Le serin proteasi (SP) sono enzimi che scindono i legami peptidici nelle proteine, in cui la serina funge da amminoacido nucleofilo nel sito attivo.

Costituiscono  una particolare classe di proteasi, il cui meccanismo catalitico si basa sulla presenza di un residuo di serina nel sito attivo.

Le proteasi a serina eucariotiche sono la tripsina, la chimotripsina e l’elastasi che mostrano analogie sia a livello del sito catalitico che per la struttura tridimensionale. Tuttavia esse agiscono su amminoacidi diversi:

Proteasi

Le proteasi appartengono alla classe delle idrolasi, enzimi che rompono un legame chimico mediante l’aggiunta di una molecola d’acqua.

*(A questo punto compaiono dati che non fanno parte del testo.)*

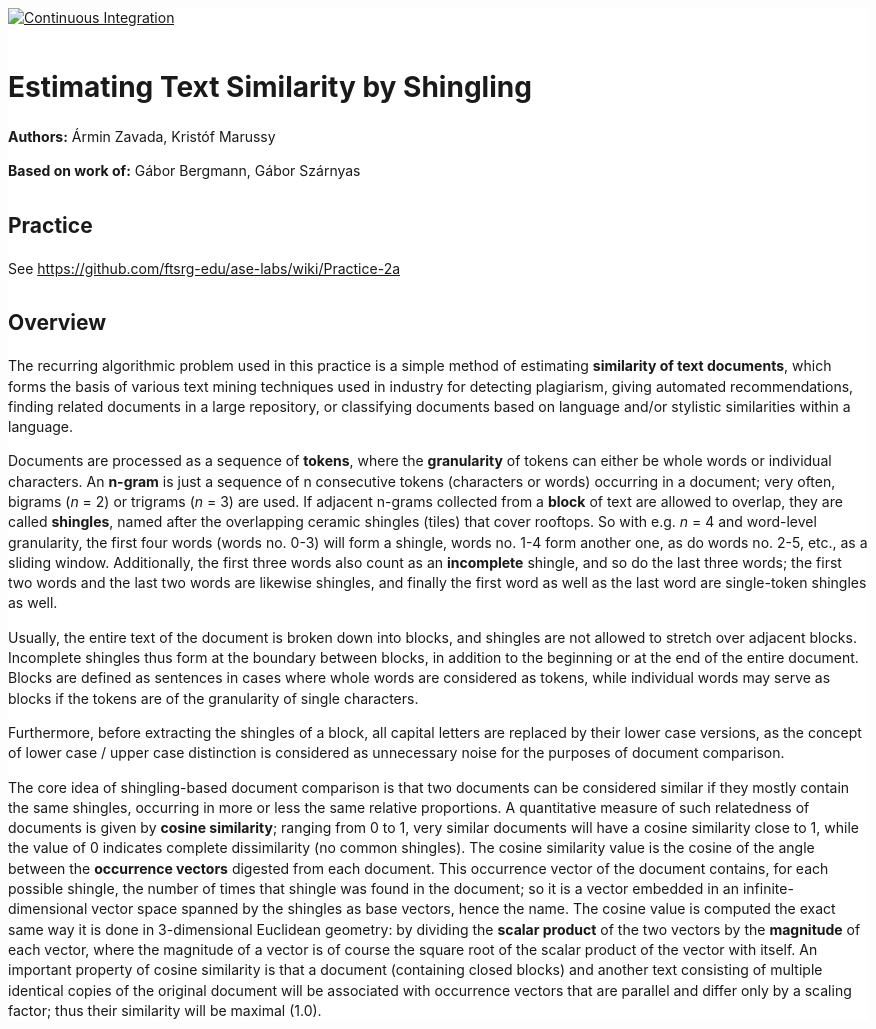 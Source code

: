 [![Continuous Integration](https://github.com/Harcipan/ase-practice2/actions/workflows/ci.yml/badge.svg)](https://github.com/Harcipan/ase-practice2/actions/workflows/ci.yml)
# Estimating Text Similarity by Shingling

**Authors:** Ármin Zavada, Kristóf Marussy

**Based on work of:** Gábor Bergmann, Gábor Szárnyas

## Practice

See https://github.com/ftsrg-edu/ase-labs/wiki/Practice-2a

## Overview

The recurring algorithmic problem used in this practice is a simple method of estimating **similarity of text documents**, which forms the basis of various text mining techniques used in industry for detecting plagiarism, giving automated recommendations, finding related documents in a large repository, or classifying documents based on language and/or stylistic similarities within a language.

Documents are processed as a sequence of **tokens**, where the **granularity** of tokens can either be whole words or individual characters. An **n-gram** is just a sequence of n consecutive tokens (characters or words) occurring in a document; very often, bigrams (*n* = 2) or trigrams (*n* = 3) are used. If adjacent n-grams collected from a **block** of text are allowed to overlap, they are called **shingles**, named after the overlapping ceramic shingles (tiles) that cover rooftops. So with e.g. *n* = 4 and word-level granularity, the first four words (words no. 0-3) will form a shingle, words no. 1-4 form another one, as do words no. 2-5, etc., as a sliding window. Additionally, the first three words also count as an **incomplete** shingle, and so do the last three words; the first two words and the last two words are likewise shingles, and finally the first word as well as the last word are single-token shingles as well.

Usually, the entire text of the document is broken down into blocks, and shingles are not allowed to stretch over adjacent blocks. Incomplete shingles thus form at the boundary between blocks, in addition to the beginning or at the end of the entire document. Blocks are defined as sentences in cases where whole words are considered as tokens, while individual words may serve as blocks if the tokens are of the granularity of single characters.

Furthermore, before extracting the shingles of a block, all capital letters are replaced by their lower case versions, as the concept of lower case / upper case distinction is considered as unnecessary noise for the purposes of document comparison.

The core idea of shingling-based document comparison is that two documents can be considered similar if they mostly contain the same shingles, occurring in more or less the same relative proportions. A quantitative measure of such relatedness of documents is given by **cosine similarity**; ranging from 0 to 1, very similar documents will have a cosine similarity close to 1, while the value of 0 indicates complete dissimilarity (no common shingles). The cosine similarity value is the cosine of the angle between the **occurrence vectors** digested from each document. This occurrence vector of the document contains, for each possible shingle, the number of times that shingle was found in the document; so it is a vector embedded in an infinite-dimensional vector space spanned by the shingles as base vectors, hence the name. The cosine value is computed the exact same way it is done in 3-dimensional Euclidean geometry: by dividing the **scalar product** of the two vectors by the **magnitude** of each vector, where the magnitude of a vector is of course the square root of the scalar product of the vector with itself. An important property of cosine similarity is that a document (containing closed blocks) and another text consisting of multiple identical copies of the original document will be associated with occurrence vectors that are parallel and differ only by a scaling factor; thus their similarity will be maximal (1.0).
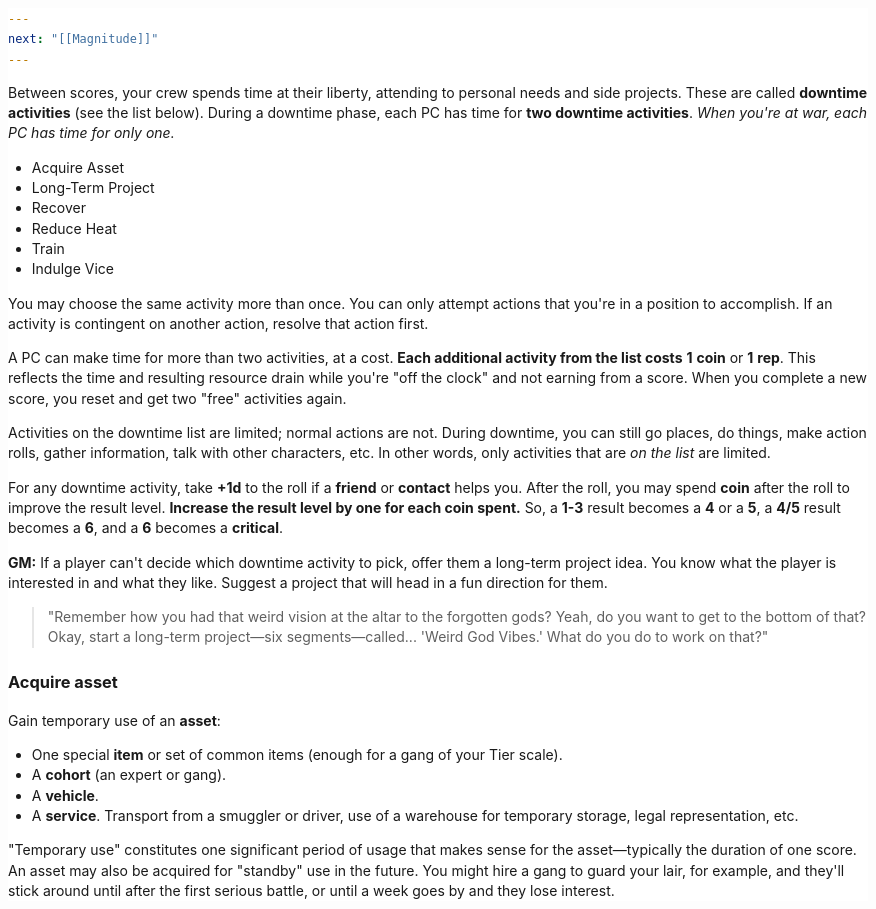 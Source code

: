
 ```yaml
---
next: "[[Magnitude]]"
---
```



Between scores, your crew spends time at their liberty, attending to personal needs and side projects. These are called **downtime activities** (see the list below). During a downtime phase, each PC has time for **two downtime activities**. *When you're at war, each PC has time for only one.*

* Acquire Asset
* Long-Term Project
* Recover
* Reduce Heat
* Train
* Indulge Vice

You may choose the same activity more than once. You can only attempt actions that you're in a position to accomplish. If an activity is contingent on another action, resolve that action first.

A PC can make time for more than two activities, at a cost. **Each additional activity from the list costs** **1** **coin** or **1** **rep**. This reflects the time and resulting resource drain while you're "off the clock" and not earning from a score. When you complete a new score, you reset and get two "free" activities again.

Activities on the downtime list are limited; normal actions are not. During downtime, you can still go places, do things, make action rolls, gather information, talk with other characters, etc. In other words, only activities that are *on the list* are limited.

For any downtime activity, take **+1d** to the roll if a **friend** or **contact** helps you. After the roll, you may spend **coin** after the roll to improve the result level. **Increase the result level by one for each ****coin**** spent.** So, a **1-3** result becomes a **4** or a **5**, a **4/5** result becomes a **6**, and a **6** becomes a **critical**.

**GM:** If a player can't decide which downtime activity to pick, offer them a long-term project idea. You know what the player is interested in and what they like. Suggest a project that will head in a fun direction for them.

> "Remember how you had that weird vision at the altar to the forgotten gods? Yeah, do you want to get to the bottom of that? Okay, start a long-term project—six segments—called... 'Weird God Vibes.' What do you do to work on that?"

### Acquire asset

Gain temporary use of an **asset**:

* One special **item** or set of common items (enough for a gang of your Tier scale).
* A **cohort** (an expert or gang).
* A **vehicle**.
* A **service**. Transport from a smuggler or driver, use of a warehouse for temporary storage, legal representation, etc.

"Temporary use" constitutes one significant period of usage that makes sense for the asset—typically the duration of one score. An asset may also be acquired for "standby" use in the future. You might hire a gang to guard your lair, for example, and they'll stick around until after the first serious battle, or until a week goes by and they lose interest.
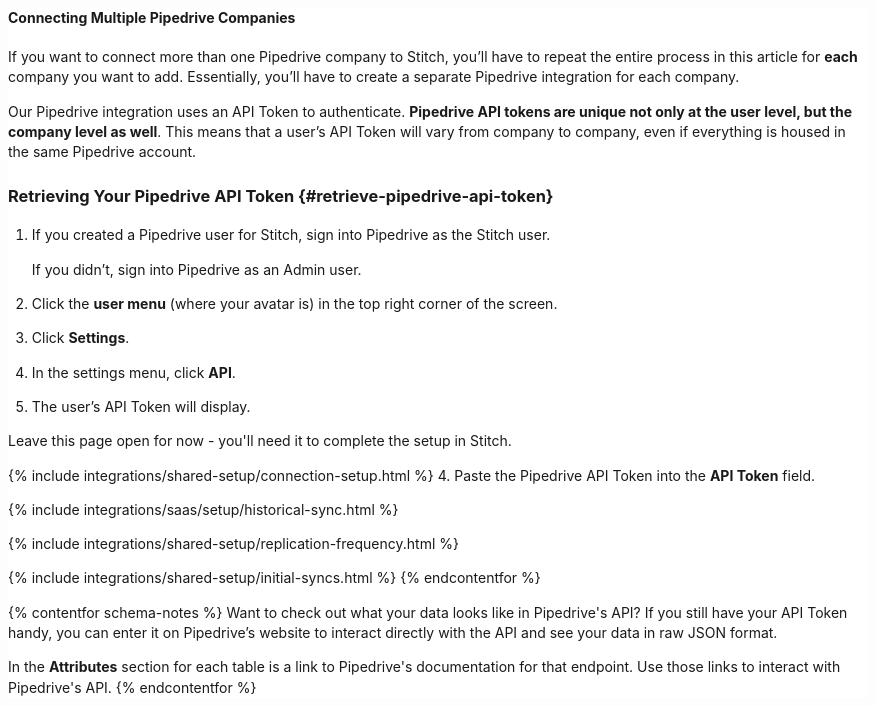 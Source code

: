 #### Connecting Multiple Pipedrive Companies

If you want to connect more than one Pipedrive company to Stitch, you’ll have to repeat the entire process in this article for **each** company you want to add. Essentially, you’ll have to create a separate Pipedrive integration for each company.

Our Pipedrive integration uses an API Token to authenticate. **Pipedrive API tokens are unique not only at the user level, but the company level as well**. This means that a user’s API Token will vary from company to company, even if everything is housed in the same Pipedrive account.

### Retrieving Your Pipedrive API Token {#retrieve-pipedrive-api-token}

1. If you created a Pipedrive user for Stitch, sign into Pipedrive as the Stitch user.

   If you didn’t, sign into Pipedrive as an Admin user.
2. Click the **user menu** (where your avatar is) in the top right corner of the screen.
3. Click **Settings**.
4. In the settings menu, click **API**.
5. The user’s API Token will display.

Leave this page open for now - you'll need it to complete the setup in Stitch.

{% include integrations/shared-setup/connection-setup.html %}
4. Paste the Pipedrive API Token into the **API Token** field.

{% include integrations/saas/setup/historical-sync.html %}

{% include integrations/shared-setup/replication-frequency.html %}

{% include integrations/shared-setup/initial-syncs.html %}
{% endcontentfor %}



{% contentfor schema-notes %}
Want to check out what your data looks like in Pipedrive's API? If you still have your API Token handy, you can enter it on Pipedrive’s website to interact directly with the API and see your data in raw JSON format.

In the **Attributes** section for each table is a link to Pipedrive's documentation for that endpoint. Use those links to interact with Pipedrive's API.
{% endcontentfor %} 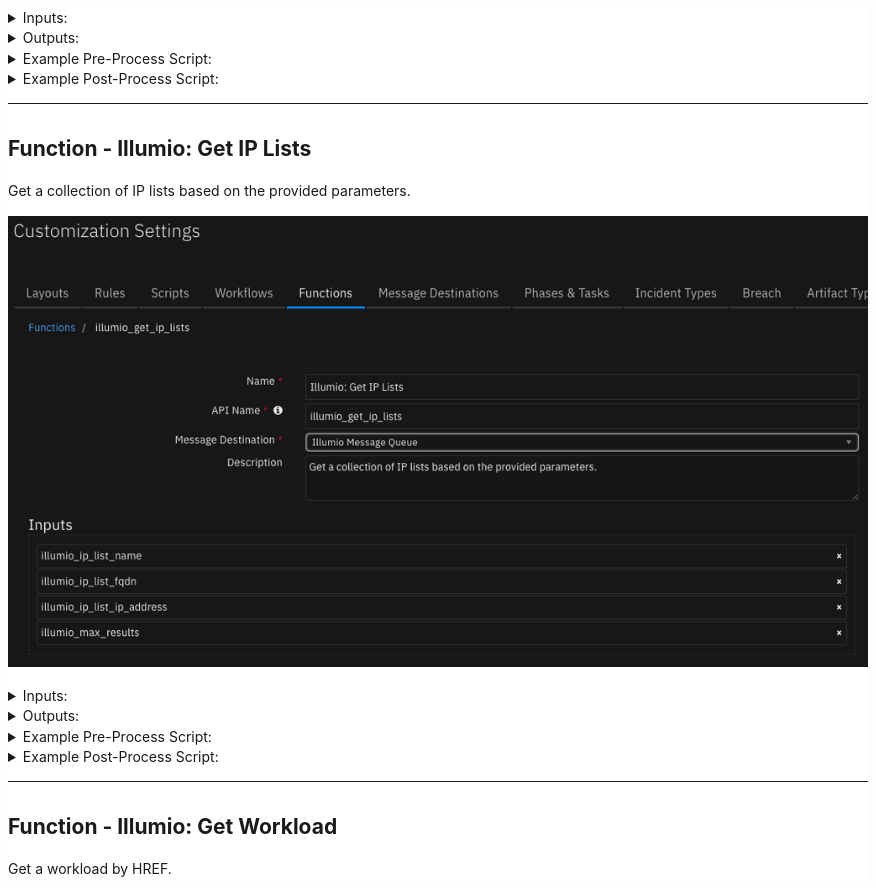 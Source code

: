 <details><summary>Inputs:</summary></details>

<details><summary>Outputs:</summary></details>

<details><summary>Example Pre-Process Script:</summary></details>

<details><summary>Example Post-Process Script:</summary></details>

---

## Function - Illumio: Get IP Lists  
Get a collection of IP lists based on the provided parameters.  

 ![screenshot: fn-illumio-get-ip-lists ](./screenshots/fn-illumio-get-ip-lists.png)

<details><summary>Inputs:</summary></details>

<details><summary>Outputs:</summary></details>

<details><summary>Example Pre-Process Script:</summary></details>

<details><summary>Example Post-Process Script:</summary></details>

---

## Function - Illumio: Get Workload  
Get a workload by HREF.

Sebbene l’idrolisi di un legame peptidico è energeticamente favorita questo processo è molto lento a temperatura e pH normali. Secondo alcuni ricercatori un semplice legame peptidico tra due amminoacidi in acqua e temperatura ambiente ha un’emivita di diversi anni. Ad esempio, capelli e lana, costituiti quasi interamente da proteine, possono rimanere nell’acqua per settimane senza rompersi. Allo stesso modo, gli alimenti ricchi di proteine ​​possono essere fatti bollire per ore senza che siano decomposti in amminoacidi

Triade catalitica

Le strutture delle proteasi della serina mostrano che i siti attivi di questi enzimi condividono una particolare disposizione sterochimica nota come triade catalitica.

Essa consiste di serina (Ser), insieme a un residuo di istidina (His) e di aspartato (Asp).

La triade è esemplificata dalla chimotripsina che usa la sua triade per idrolizzare le strutture proteiche.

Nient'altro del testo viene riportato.